● **ACTION ITEM**:
Find all lines in the records that include the word "github", and copy them out.

● **Data items**:
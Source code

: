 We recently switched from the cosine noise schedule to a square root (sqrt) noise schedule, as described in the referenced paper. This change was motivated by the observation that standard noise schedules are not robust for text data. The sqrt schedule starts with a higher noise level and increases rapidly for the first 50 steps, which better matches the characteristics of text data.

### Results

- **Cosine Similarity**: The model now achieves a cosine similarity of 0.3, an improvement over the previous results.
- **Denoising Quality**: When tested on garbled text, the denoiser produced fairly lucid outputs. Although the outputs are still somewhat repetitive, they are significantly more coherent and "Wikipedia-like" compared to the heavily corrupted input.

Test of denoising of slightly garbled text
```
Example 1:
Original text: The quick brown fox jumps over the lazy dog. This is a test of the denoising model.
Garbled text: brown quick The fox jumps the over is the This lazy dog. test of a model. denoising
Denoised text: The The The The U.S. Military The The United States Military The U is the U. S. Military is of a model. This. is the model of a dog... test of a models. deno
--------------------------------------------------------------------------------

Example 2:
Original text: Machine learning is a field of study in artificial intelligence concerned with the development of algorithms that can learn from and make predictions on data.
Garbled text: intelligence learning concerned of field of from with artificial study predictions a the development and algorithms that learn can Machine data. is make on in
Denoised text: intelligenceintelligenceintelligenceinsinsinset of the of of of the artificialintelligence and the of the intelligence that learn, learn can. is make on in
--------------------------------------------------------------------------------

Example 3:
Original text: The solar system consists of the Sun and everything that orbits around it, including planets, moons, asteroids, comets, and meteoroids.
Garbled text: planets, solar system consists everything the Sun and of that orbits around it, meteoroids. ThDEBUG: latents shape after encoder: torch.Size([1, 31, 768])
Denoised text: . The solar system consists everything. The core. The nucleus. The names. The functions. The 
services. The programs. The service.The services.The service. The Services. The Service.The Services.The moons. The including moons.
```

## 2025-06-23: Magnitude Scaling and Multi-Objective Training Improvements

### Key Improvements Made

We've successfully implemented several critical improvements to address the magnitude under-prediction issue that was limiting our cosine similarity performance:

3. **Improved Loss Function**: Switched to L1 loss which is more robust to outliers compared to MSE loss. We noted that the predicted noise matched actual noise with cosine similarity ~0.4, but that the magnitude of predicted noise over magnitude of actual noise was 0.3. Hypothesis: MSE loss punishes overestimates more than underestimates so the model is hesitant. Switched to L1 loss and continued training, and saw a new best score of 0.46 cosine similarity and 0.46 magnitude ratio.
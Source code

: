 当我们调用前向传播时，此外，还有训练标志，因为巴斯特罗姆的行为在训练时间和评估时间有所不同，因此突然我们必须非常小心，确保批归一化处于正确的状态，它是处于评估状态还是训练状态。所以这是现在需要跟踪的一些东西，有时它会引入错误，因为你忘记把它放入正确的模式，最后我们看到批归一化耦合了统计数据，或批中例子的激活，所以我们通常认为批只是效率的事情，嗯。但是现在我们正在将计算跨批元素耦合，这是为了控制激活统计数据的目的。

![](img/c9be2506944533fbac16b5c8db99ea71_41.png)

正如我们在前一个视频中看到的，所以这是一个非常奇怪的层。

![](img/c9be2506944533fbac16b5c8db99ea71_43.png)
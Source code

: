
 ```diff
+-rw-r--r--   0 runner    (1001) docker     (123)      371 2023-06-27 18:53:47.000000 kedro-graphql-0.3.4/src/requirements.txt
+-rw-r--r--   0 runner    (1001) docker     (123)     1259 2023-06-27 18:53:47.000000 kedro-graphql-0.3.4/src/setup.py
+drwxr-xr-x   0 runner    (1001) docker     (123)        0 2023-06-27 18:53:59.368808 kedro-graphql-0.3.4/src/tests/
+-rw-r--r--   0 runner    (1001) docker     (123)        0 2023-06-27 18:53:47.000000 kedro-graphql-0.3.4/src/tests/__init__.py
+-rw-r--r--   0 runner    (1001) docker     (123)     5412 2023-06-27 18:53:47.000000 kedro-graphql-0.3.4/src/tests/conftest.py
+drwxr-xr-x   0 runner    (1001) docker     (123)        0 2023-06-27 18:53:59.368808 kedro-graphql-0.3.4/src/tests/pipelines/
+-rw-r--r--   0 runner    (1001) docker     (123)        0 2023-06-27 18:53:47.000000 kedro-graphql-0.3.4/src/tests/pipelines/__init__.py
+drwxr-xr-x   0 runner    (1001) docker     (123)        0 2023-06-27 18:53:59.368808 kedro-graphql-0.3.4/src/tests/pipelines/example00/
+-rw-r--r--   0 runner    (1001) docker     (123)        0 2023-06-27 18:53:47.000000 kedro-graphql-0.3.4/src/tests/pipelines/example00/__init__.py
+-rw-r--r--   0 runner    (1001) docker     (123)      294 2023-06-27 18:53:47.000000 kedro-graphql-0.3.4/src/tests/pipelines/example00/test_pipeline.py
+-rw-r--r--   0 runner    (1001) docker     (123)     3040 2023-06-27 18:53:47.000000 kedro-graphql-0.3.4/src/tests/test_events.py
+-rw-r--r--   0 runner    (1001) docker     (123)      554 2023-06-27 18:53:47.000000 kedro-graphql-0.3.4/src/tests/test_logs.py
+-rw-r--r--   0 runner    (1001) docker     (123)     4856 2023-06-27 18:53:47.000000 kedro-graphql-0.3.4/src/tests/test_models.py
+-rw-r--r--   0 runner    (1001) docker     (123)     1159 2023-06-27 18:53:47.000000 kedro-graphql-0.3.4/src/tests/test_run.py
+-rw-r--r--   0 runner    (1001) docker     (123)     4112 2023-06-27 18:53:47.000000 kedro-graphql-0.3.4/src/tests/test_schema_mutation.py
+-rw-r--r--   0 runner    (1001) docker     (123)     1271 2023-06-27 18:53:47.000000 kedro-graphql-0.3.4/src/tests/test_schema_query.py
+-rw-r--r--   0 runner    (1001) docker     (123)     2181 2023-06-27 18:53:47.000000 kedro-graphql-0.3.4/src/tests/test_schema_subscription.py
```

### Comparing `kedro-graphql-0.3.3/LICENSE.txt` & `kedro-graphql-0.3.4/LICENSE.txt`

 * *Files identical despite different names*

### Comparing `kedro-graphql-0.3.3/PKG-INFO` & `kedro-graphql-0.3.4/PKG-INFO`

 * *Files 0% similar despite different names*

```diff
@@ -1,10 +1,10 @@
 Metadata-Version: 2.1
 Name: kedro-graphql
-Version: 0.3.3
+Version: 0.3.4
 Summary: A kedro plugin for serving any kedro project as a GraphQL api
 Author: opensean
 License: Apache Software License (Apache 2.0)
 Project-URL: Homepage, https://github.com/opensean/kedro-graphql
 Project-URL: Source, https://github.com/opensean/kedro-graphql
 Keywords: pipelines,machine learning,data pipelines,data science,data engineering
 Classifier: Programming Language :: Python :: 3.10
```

● **WRITTEN SOLUTION**:
 Project-URL: Homepage, https://github.com/opensean/kedro-graphql
 Project-URL: Source, https://github.com/opensean/kedro-graphql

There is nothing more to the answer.